## PROBLEM STATEMENT:
Report every line below that has the string "code" in it.

[RECORDS SHOWN]

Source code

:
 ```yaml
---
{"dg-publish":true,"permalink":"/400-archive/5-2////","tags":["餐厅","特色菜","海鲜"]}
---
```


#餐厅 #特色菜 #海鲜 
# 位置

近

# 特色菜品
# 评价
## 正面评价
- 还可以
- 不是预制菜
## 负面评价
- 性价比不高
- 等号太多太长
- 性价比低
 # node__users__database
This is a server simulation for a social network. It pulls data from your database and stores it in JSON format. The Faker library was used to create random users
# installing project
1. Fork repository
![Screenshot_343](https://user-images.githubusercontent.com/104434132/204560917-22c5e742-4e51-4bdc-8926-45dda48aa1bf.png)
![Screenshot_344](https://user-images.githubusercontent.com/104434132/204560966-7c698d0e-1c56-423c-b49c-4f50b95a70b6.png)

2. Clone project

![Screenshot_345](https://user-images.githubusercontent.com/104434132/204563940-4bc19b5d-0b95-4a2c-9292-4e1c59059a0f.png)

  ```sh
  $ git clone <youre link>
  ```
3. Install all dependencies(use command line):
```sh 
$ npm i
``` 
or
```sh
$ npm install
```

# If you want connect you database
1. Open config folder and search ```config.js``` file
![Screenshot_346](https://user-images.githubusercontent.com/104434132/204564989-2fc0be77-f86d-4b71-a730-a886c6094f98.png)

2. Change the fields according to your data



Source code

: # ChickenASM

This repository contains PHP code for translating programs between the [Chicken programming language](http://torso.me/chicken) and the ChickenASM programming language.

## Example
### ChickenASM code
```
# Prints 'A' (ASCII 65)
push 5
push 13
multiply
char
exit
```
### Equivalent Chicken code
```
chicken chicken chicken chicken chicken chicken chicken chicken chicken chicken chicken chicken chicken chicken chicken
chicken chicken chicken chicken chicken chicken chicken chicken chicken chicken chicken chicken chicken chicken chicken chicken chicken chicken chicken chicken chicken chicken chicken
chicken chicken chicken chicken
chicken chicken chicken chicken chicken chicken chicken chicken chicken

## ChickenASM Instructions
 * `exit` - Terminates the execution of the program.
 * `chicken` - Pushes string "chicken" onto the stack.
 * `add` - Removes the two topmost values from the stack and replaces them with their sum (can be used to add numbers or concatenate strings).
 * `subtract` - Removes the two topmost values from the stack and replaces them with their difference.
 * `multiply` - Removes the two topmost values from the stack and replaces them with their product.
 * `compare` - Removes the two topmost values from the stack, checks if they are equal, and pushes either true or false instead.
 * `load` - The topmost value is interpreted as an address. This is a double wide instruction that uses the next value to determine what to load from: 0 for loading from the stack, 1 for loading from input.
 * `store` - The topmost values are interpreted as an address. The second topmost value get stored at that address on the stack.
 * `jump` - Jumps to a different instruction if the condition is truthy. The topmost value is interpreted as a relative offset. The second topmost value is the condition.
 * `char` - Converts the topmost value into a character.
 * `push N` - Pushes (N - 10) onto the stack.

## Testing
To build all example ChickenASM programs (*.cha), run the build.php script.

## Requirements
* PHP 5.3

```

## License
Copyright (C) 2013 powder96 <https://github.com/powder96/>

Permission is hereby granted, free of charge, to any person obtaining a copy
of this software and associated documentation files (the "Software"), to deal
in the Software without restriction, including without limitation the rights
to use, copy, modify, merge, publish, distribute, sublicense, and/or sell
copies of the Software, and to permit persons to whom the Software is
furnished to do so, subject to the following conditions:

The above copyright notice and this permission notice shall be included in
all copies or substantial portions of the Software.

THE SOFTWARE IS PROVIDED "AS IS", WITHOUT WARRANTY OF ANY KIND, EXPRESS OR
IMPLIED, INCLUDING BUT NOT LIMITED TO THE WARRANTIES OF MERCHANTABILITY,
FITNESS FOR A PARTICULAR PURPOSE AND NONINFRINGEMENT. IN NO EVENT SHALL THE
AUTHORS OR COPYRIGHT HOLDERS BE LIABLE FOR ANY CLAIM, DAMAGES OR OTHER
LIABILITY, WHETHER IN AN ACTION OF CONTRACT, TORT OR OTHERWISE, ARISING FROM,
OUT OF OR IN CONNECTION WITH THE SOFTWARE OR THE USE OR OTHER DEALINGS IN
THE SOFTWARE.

[/RECORDS SHOWN]

## OUTPUT:
Source code
Source code
This repository contains PHP code for translating programs between the [Chicken programming language](http://torso.me/chicken) and the ChickenASM programming language.
### ChickenASM code
### Equivalent Chicken code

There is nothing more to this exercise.